With such a history of success, 2019 has been a far cry from the records of the past for the Red Bull Holden Racing Team. Out-classed by the Shell V-Power Racing Team and their dominant combination of Scott McLaughlin and the Ford Mustang – Whincup and teammate Shane van Gisbergen are not in immediate title contention.
Here at The Bend, at which the duo was the benchmark twelve months ago, in their milestone race Van Gisbergen managed a lonely sixth. Whincup in the meantime lost ground to David Reynolds at the start and as a result couldn’t recover to any better than eleventh.
Regardless of no longer being the benchmark team in 2019, Triple Eight’s records speak for itself, as does the outspoken nature of the team’s owner in Roland Dane – who had been vocal from the outset about the Mustang.
Where Triple Eight can be expected to threaten this season now, is the upcoming Enduro Cup where Whincup and Lowndes find themselves paired up once again. Van Gisbergen also will benefit from three-time Bathurst 1000 winner Garth Tander being in his car.
Enduro Cup 2020
It was widely tipped that The Bend would earn a place on the Enduro Cup roster and indeed that has been confirmed for 2020, with the South Australian circuit set to replace Sandown as the pre-Bathurst endurance race.
The impressive new facility which made its maiden Supercars appearance in 2018, has been host already to Australian Endurance Championship GT races, as well as the new TCR Australia category and is set to stage a round of the Asian Le Mans Series in 2020.
With the track and its surroundings further developed from its dusty debut last year, the complex 4.9km circuit has a strong European vibe about it and would lend itself nicely for any form of endurance race.

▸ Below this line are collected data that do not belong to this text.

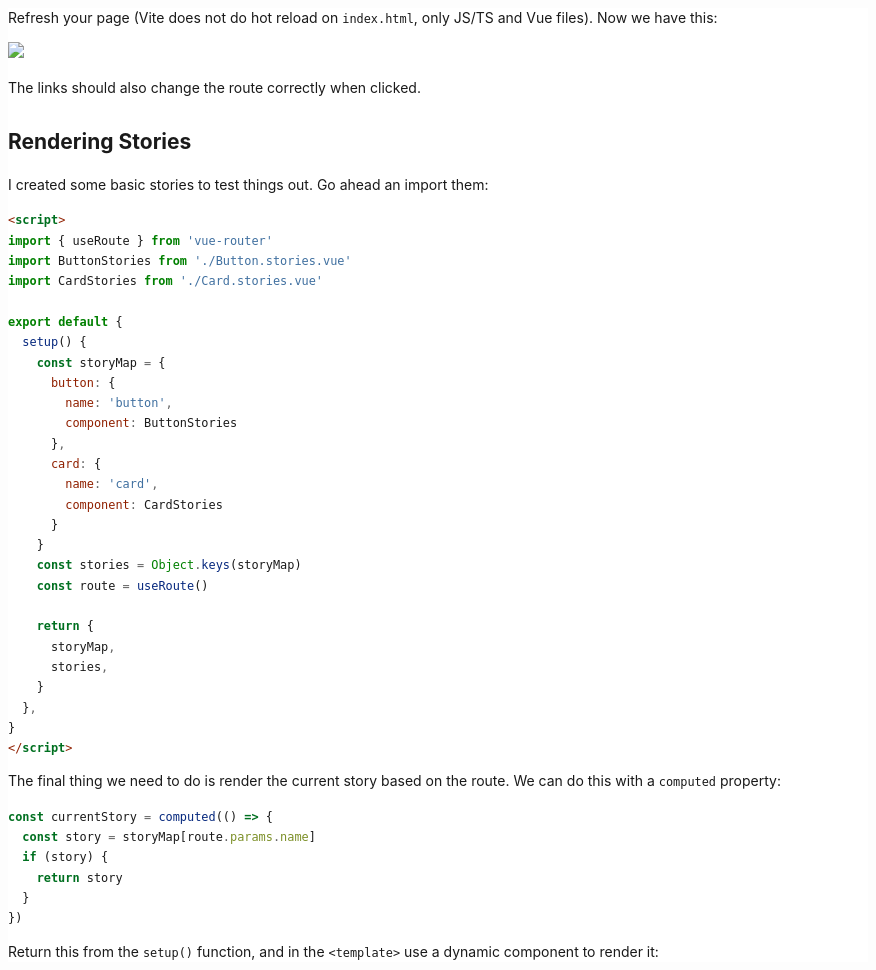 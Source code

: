 Refresh your page (Vite does not do hot reload on `index.html`, only JS/TS and Vue files). Now we have this:

![](https://raw.githubusercontent.com/lmiller1990/vitebook/master/ss1.png)

The links should also change the route correctly when clicked.

## Rendering Stories

I created some basic stories to test things out. Go ahead an import them:

```html
<script>
import { useRoute } from 'vue-router'
import ButtonStories from './Button.stories.vue'
import CardStories from './Card.stories.vue'

export default {
  setup() {
    const storyMap = {
      button: {
        name: 'button',
        component: ButtonStories
      },
      card: {
        name: 'card',
        component: CardStories
      }
    }
    const stories = Object.keys(storyMap)
    const route = useRoute()

    return {
      storyMap,
      stories,
    }
  },
}
</script>
```

The final thing we need to do is render the current story based on the route. We can do this with a `computed` property:

```js
const currentStory = computed(() => {
  const story = storyMap[route.params.name]
  if (story) {
    return story
  }
})
```

Return this from the `setup()` function, and in the `<template>` use a dynamic component to render it:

A 500km Supercars race will be held at The Bend in 2020, as the replacement of the traditional Sandown 500 which will revert to the SuperSprint format. A feat which the circuit’s owner in Dr Sam Shahin regards as ‘a big feather in The Bend’s cap’.
2020’s Enduro Cup schedule will see The Bend precede the Bathurst 1000, which this year will raise the curtain on the three-event endurance season. The Gold Coast 600 is set to keep its slot as the final enduro.

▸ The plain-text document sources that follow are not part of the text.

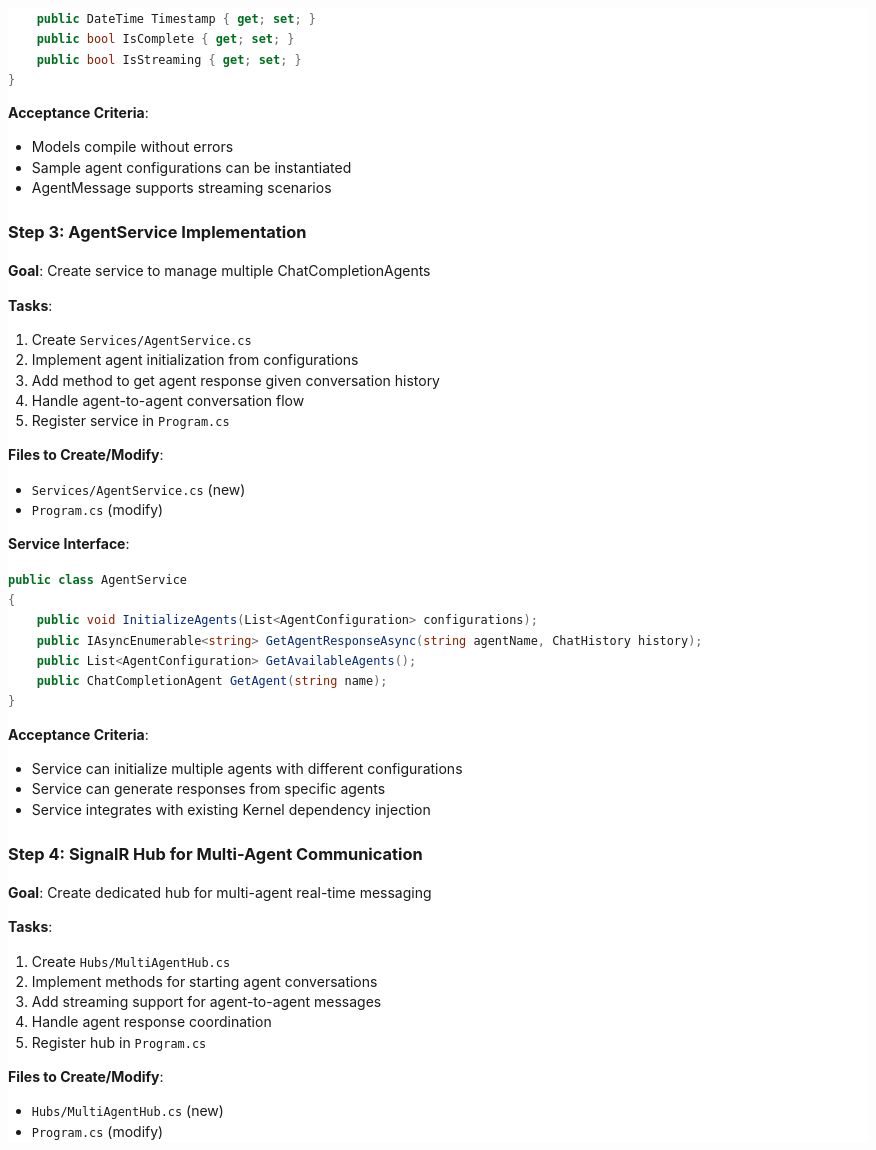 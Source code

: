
 ```csharp
    public DateTime Timestamp { get; set; }
    public bool IsComplete { get; set; }
    public bool IsStreaming { get; set; }
}
```

**Acceptance Criteria**:
- Models compile without errors
- Sample agent configurations can be instantiated
- AgentMessage supports streaming scenarios

### Step 3: AgentService Implementation
**Goal**: Create service to manage multiple ChatCompletionAgents

**Tasks**:
1. Create `Services/AgentService.cs`
2. Implement agent initialization from configurations
3. Add method to get agent response given conversation history
4. Handle agent-to-agent conversation flow
5. Register service in `Program.cs`

**Files to Create/Modify**:
- `Services/AgentService.cs` (new)
- `Program.cs` (modify)

**Service Interface**:
```csharp
public class AgentService
{
    public void InitializeAgents(List<AgentConfiguration> configurations);
    public IAsyncEnumerable<string> GetAgentResponseAsync(string agentName, ChatHistory history);
    public List<AgentConfiguration> GetAvailableAgents();
    public ChatCompletionAgent GetAgent(string name);
}
```

**Acceptance Criteria**:
- Service can initialize multiple agents with different configurations
- Service can generate responses from specific agents
- Service integrates with existing Kernel dependency injection

### Step 4: SignalR Hub for Multi-Agent Communication
**Goal**: Create dedicated hub for multi-agent real-time messaging

**Tasks**:
1. Create `Hubs/MultiAgentHub.cs`
2. Implement methods for starting agent conversations
3. Add streaming support for agent-to-agent messages
4. Handle agent response coordination
5. Register hub in `Program.cs`

**Files to Create/Modify**:
- `Hubs/MultiAgentHub.cs` (new)
- `Program.cs` (modify)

Reynolds’ Erebus future not secure
Much to many people’s surprise, David Reynolds’ name has been thrown into the Supercars silly season with the 2017 Bathurst 1000 winner still yet to put pen to paper on a new deal with Erebus Motorsport.
Having joined the team in 2016 as a refugee from Tickford, Reynolds played a key role in the Betty Klimenko owned squad’s revival, which included a shift from Queensland to Victoria for their home base and a change of car from the Mercedes E63 AMG to Holden Commodore.
Reynolds’ teammate in young gun Anton De Pasquale, who finished on the podium during Race 21, has already been re-signed by Erebus for next season, while the lead driver is yet to be confirmed.
A shock departure from Erebus for Reynolds could be significant, given that it was widely tipped that the 34-year old would be a dark horse in this year’s championship. Given the dominant form of McLaughlin and the Mustang in 2019, Reynolds remains winless and has been inconsistent for form.
Pit-stop issues in the past events have seemingly cost Reynolds strong results, with his season best still only a second placing in Darwin. Like Triple Eight, the Enduro Cup seems to be a focus now for where wins may come for Erebus and likewise Reynolds – who has with co-driver Luke Youlden been quite strong there.
If Reynolds were to depart Erebus, then destinations such as Walkinshaw Andretti United have been mooted to replacing the outgoing James Courtney and to pair with Chaz Mostert who is also rumoured to be bound for the Holden squad. A return to Tickford has also not been ruled out.